_TASK DESCRIPTION_
Print each line once more, unchanged, from the line holding "SNAKE_SPEED: The speed" to the end of the listing below.

_INPUT DATA_
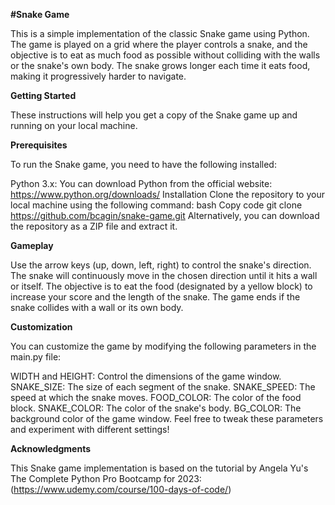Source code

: **#Snake Game**

This is a simple implementation of the classic Snake game using Python. The game is played on a grid where the player controls a snake, and the objective is to eat as much food as possible without colliding with the walls or the snake's own body. The snake grows longer each time it eats food, making it progressively harder to navigate.

**Getting Started**

These instructions will help you get a copy of the Snake game up and running on your local machine.

**Prerequisites**

To run the Snake game, you need to have the following installed:

Python 3.x: You can download Python from the official website: https://www.python.org/downloads/
Installation
Clone the repository to your local machine using the following command:
bash
Copy code
git clone https://github.com/bcagin/snake-game.git
Alternatively, you can download the repository as a ZIP file and extract it.

**Gameplay**

Use the arrow keys (up, down, left, right) to control the snake's direction.
The snake will continuously move in the chosen direction until it hits a wall or itself.
The objective is to eat the food (designated by a yellow block) to increase your score and the length of the snake.
The game ends if the snake collides with a wall or its own body.

**Customization**

You can customize the game by modifying the following parameters in the main.py file:

WIDTH and HEIGHT: Control the dimensions of the game window.
SNAKE_SIZE: The size of each segment of the snake.
SNAKE_SPEED: The speed at which the snake moves.
FOOD_COLOR: The color of the food block.
SNAKE_COLOR: The color of the snake's body.
BG_COLOR: The background color of the game window.
Feel free to tweak these parameters and experiment with different settings!

**Acknowledgments**

This Snake game implementation is based on the tutorial by Angela Yu's The Complete Python Pro Bootcamp for 2023: (https://www.udemy.com/course/100-days-of-code/)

_OUTPUT OF THE EXERCISE_
SNAKE_SPEED: The speed at which the snake moves.
FOOD_COLOR: The color of the food block.
SNAKE_COLOR: The color of the snake's body.
BG_COLOR: The background color of the game window.
Feel free to tweak these parameters and experiment with different settings!

**Acknowledgments**

This Snake game implementation is based on the tutorial by Angela Yu's The Complete Python Pro Bootcamp for 2023: (https://www.udemy.com/course/100-days-of-code/)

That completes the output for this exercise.